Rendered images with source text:
>>>

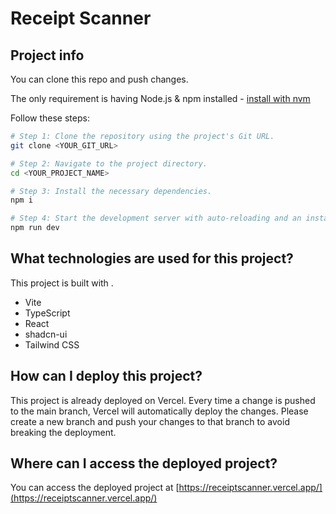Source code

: # Receipt Scanner

## Project info

You can clone this repo and push changes.

The only requirement is having Node.js & npm installed - [install with nvm](https://github.com/nvm-sh/nvm#installing-and-updating)

Follow these steps:

```sh
# Step 1: Clone the repository using the project's Git URL.
git clone <YOUR_GIT_URL>

# Step 2: Navigate to the project directory.
cd <YOUR_PROJECT_NAME>

# Step 3: Install the necessary dependencies.
npm i

# Step 4: Start the development server with auto-reloading and an instant preview.
npm run dev
```

## What technologies are used for this project?

This project is built with .

- Vite
- TypeScript
- React
- shadcn-ui
- Tailwind CSS

## How can I deploy this project?

This project is already deployed on Vercel. Every time a change is pushed to the main branch, Vercel will automatically deploy the changes. Please create a new branch and push your changes to that branch to avoid breaking the deployment.

## Where can I access the deployed project?

You can access the deployed project at [https://receiptscanner.vercel.app/](https://receiptscanner.vercel.app/)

<<<

## Exercise
Skip the pictures and transcribe the rest of the records exactly.

## Solution to this task
Source code

: # Receipt Scanner

## Project info

You can clone this repo and push changes.

The only requirement is having Node.js & npm installed - [install with nvm](https://github.com/nvm-sh/nvm#installing-and-updating)

Follow these steps:

```sh
# Step 1: Clone the repository using the project's Git URL.
git clone <YOUR_GIT_URL>

# Step 2: Navigate to the project directory.
cd <YOUR_PROJECT_NAME>

# Step 3: Install the necessary dependencies.
npm i

# Step 4: Start the development server with auto-reloading and an instant preview.
npm run dev
```

## What technologies are used for this project?

This project is built with .

- Vite
- TypeScript
- React
- shadcn-ui
- Tailwind CSS

## How can I deploy this project?

This project is already deployed on Vercel. Every time a change is pushed to the main branch, Vercel will automatically deploy the changes. Please create a new branch and push your changes to that branch to avoid breaking the deployment.

## Where can I access the deployed project?

You can access the deployed project at [https://receiptscanner.vercel.app/](https://receiptscanner.vercel.app/)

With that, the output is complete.